_Your assignment_
Go through the data below and return each line containing the word "seja".

Start of Data to examine

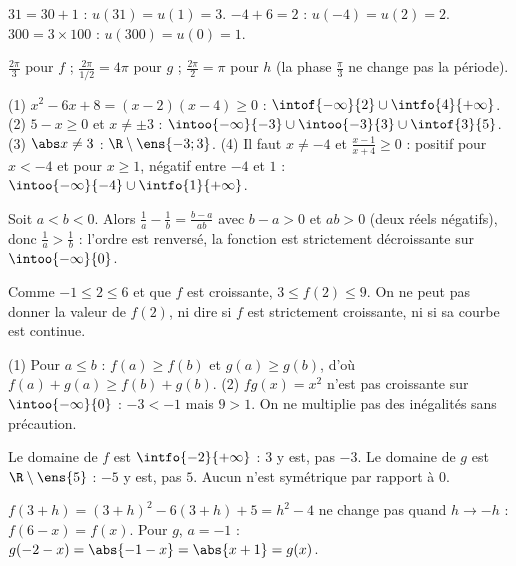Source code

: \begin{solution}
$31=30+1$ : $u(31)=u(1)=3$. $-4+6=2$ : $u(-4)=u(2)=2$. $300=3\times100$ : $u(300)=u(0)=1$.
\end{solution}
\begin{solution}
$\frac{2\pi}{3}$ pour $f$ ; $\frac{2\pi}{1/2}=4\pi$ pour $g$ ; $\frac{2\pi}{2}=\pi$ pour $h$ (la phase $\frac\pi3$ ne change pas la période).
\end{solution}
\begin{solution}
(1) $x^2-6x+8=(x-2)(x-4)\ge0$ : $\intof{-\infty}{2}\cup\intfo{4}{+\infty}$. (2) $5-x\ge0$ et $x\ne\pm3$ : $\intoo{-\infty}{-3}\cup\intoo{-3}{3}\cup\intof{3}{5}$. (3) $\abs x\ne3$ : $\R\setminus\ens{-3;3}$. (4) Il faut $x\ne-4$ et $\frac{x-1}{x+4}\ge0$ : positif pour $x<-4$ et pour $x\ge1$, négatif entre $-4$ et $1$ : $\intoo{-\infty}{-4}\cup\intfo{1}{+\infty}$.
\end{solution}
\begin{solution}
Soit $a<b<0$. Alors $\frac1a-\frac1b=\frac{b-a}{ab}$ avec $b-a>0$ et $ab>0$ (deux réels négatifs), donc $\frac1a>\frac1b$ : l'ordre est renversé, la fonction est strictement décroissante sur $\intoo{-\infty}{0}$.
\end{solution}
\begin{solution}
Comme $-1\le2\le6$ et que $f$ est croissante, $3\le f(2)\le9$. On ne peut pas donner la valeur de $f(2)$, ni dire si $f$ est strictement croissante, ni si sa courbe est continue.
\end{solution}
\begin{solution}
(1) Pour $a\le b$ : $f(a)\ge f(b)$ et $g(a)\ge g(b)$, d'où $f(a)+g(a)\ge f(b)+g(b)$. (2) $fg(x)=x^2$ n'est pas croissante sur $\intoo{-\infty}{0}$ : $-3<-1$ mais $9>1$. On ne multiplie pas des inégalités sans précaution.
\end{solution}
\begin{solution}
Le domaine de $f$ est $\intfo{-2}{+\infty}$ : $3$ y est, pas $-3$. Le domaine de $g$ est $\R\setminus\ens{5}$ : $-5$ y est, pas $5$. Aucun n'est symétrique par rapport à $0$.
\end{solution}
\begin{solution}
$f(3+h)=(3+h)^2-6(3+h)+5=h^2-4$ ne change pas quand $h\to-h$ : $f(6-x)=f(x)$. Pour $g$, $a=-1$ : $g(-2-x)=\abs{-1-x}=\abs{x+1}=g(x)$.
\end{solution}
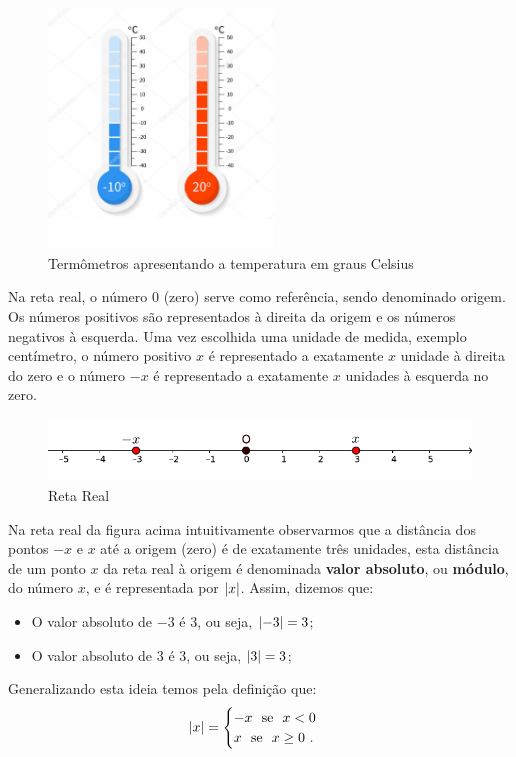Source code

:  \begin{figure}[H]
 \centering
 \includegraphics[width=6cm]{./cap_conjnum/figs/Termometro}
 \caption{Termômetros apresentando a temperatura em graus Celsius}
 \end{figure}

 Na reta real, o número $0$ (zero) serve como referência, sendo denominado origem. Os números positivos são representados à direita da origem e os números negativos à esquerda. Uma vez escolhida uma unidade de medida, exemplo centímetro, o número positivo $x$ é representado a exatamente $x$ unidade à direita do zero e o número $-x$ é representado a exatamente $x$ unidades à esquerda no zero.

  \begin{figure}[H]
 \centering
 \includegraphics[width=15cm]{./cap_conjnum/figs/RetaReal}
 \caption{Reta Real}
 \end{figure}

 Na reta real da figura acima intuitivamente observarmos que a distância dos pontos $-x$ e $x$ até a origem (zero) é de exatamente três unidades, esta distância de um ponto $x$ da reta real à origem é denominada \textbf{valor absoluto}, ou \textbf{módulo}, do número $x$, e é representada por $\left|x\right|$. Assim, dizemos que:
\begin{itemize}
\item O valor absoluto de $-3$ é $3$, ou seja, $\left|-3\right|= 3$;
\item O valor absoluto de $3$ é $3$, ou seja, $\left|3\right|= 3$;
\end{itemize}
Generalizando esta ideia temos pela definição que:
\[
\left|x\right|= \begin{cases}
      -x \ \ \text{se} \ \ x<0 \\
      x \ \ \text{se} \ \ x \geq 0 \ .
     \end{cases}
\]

End of Data to examine

_Output of the task_
\item O valor absoluto de $-3$ é $3$, ou seja, $\left|-3\right|= 3$;
\item O valor absoluto de $3$ é $3$, ou seja, $\left|3\right|= 3$;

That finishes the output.